Further to positing speech as a purportedly natural user interface, Thao Phan suggests that the success of voice assistants requires “the perfect mimesis of the social order within the speech acts of the algorithm itself.”41 As digital assistants strive to facilitate frictionless encounters between users and cloud platforms, “the category of the invisible becomes, then, a performance of the socially invisible.”42 Numerous scholars have indeed suggested that the prevalent use of feminized voices in such interfaces aligns with ingrained gendered stereotypes regarding power relations in domestic and professional contexts—recalling a plucky personal assistant or submissive domestic laborer—and thereby mollify users’ anxieties regarding surveillance and data mining.43 Phan elsewhere comments upon the ways in which the utterances of digital assistants “evade specific identifying cultural inflections,”44 while adhering to American, British, or Australian national accents (which rarely reflect actual regional specificities), thus advancing an aesthetic that conflates neutrality with a generalized whiteness.

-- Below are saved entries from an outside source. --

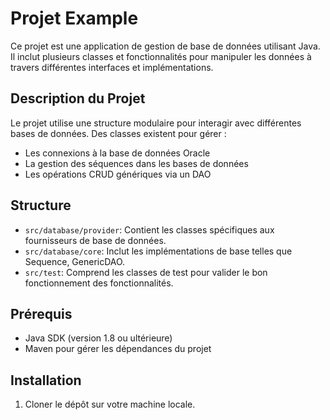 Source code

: # Projet Example

Ce projet est une application de gestion de base de données utilisant Java. Il inclut plusieurs classes et fonctionnalités pour manipuler les données à travers différentes interfaces et implémentations.

## Description du Projet

Le projet utilise une structure modulaire pour interagir avec différentes bases de données. Des classes existent pour gérer :
- Les connexions à la base de données Oracle
- La gestion des séquences dans les bases de données
- Les opérations CRUD génériques via un DAO

## Structure

- `src/database/provider`: Contient les classes spécifiques aux fournisseurs de base de données.
- `src/database/core`: Inclut les implémentations de base telles que Sequence, GenericDAO.
- `src/test`: Comprend les classes de test pour valider le bon fonctionnement des fonctionnalités.

## Prérequis

- Java SDK (version 1.8 ou ultérieure)
- Maven pour gérer les dépendances du projet

## Installation

1. Cloner le dépôt sur votre machine locale. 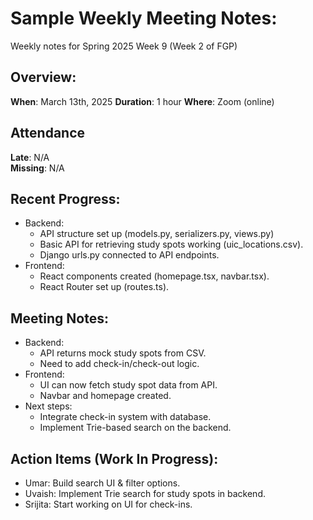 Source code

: # Sample Weekly Meeting Notes:
Weekly notes for Spring 2025 Week 9 (Week 2 of FGP)

## Overview:
**When**:  March 13th, 2025
**Duration**:  1 hour
**Where**:  Zoom (online)

## Attendance
**Late**: N/A  
**Missing**: N/A

## Recent Progress:
* Backend:
  * API structure set up (models.py, serializers.py, views.py)
  * Basic API for retrieving study spots working (uic_locations.csv).
  * Django urls.py connected to API endpoints.
* Frontend:
    * React components created (homepage.tsx, navbar.tsx).
    * React Router set up (routes.ts).

## Meeting Notes: 
* Backend:
    * API returns mock study spots from CSV.
    * Need to add check-in/check-out logic.
* Frontend:
    * UI can now fetch study spot data from API.
    * Navbar and homepage created.
* Next steps:
    * Integrate check-in system with database.
    * Implement Trie-based search on the backend.
 
## Action Items (Work In Progress):
* Umar: Build search UI & filter options.
* Uvaish: Implement Trie search for study spots in backend.
* Srijita: Start working on UI for check-ins.
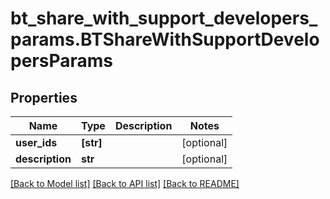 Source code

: # bt_share_with_support_developers_params.BTShareWithSupportDevelopersParams

## Properties
Name | Type | Description | Notes
------------ | ------------- | ------------- | -------------
**user_ids** | **[str]** |  | [optional] 
**description** | **str** |  | [optional] 

[[Back to Model list]](../README.md#documentation-for-models) [[Back to API list]](../README.md#documentation-for-api-endpoints) [[Back to README]](../README.md)


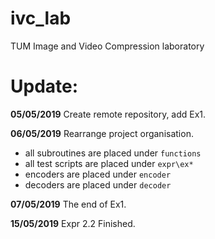 # ivc_lab
TUM Image and Video Compression laboratory

# Update:
**05/05/2019** Create remote repository, add Ex1.  

**06/05/2019** Rearrange project organisation.  
+ all subroutines are placed under `functions`  
+ all test scripts are placed under `expr\ex*`  
+ encoders are placed under `encoder`  
+ decoders are placed under `decoder`  

**07/05/2019** The end of Ex1.

**15/05/2019** Expr 2.2 Finished.

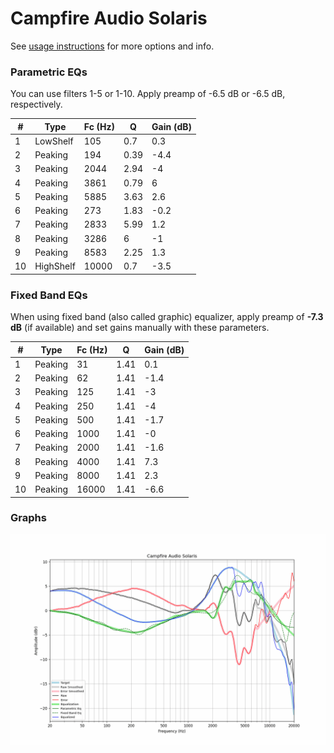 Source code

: # Campfire Audio Solaris
See [usage instructions](https://github.com/jaakkopasanen/AutoEq#usage) for more options and info.

### Parametric EQs
You can use filters 1-5 or 1-10. Apply preamp of -6.5 dB or -6.5 dB, respectively.

|   # | Type      |   Fc (Hz) |    Q |   Gain (dB) |
|-----|-----------|-----------|------|-------------|
|   1 | LowShelf  |       105 | 0.7  |         0.3 |
|   2 | Peaking   |       194 | 0.39 |        -4.4 |
|   3 | Peaking   |      2044 | 2.94 |        -4   |
|   4 | Peaking   |      3861 | 0.79 |         6   |
|   5 | Peaking   |      5885 | 3.63 |         2.6 |
|   6 | Peaking   |       273 | 1.83 |        -0.2 |
|   7 | Peaking   |      2833 | 5.99 |         1.2 |
|   8 | Peaking   |      3286 | 6    |        -1   |
|   9 | Peaking   |      8583 | 2.25 |         1.3 |
|  10 | HighShelf |     10000 | 0.7  |        -3.5 |

### Fixed Band EQs
When using fixed band (also called graphic) equalizer, apply preamp of **-7.3 dB** (if available) and set gains manually with these parameters.

|   # | Type    |   Fc (Hz) |    Q |   Gain (dB) |
|-----|---------|-----------|------|-------------|
|   1 | Peaking |        31 | 1.41 |         0.1 |
|   2 | Peaking |        62 | 1.41 |        -1.4 |
|   3 | Peaking |       125 | 1.41 |        -3   |
|   4 | Peaking |       250 | 1.41 |        -4   |
|   5 | Peaking |       500 | 1.41 |        -1.7 |
|   6 | Peaking |      1000 | 1.41 |        -0   |
|   7 | Peaking |      2000 | 1.41 |        -1.6 |
|   8 | Peaking |      4000 | 1.41 |         7.3 |
|   9 | Peaking |      8000 | 1.41 |         2.3 |
|  10 | Peaking |     16000 | 1.41 |        -6.6 |

### Graphs
![](./Campfire%20Audio%20Solaris.png)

Referring specifically to Amazon, Phan suggests that all manner of tasks behind the production and functioning of Alexa are performed by predominantly racialized workers—from assembly line workers building smart devices to gig economy service workers realizing consumers’ demands—and that their labor is obfuscated by the interface’s white and feminized voice. The invisibility of vocal interfaces is therefore further bolstered by the mobilization of social invisibility, which is itself undergirded by the logics of whiteness and hetero-patriarchy. Thus, while the human labor integral to the functioning of voice assistants is to some degree hidden in plain sight, the stakes of these aesthetic conventions are nonetheless political.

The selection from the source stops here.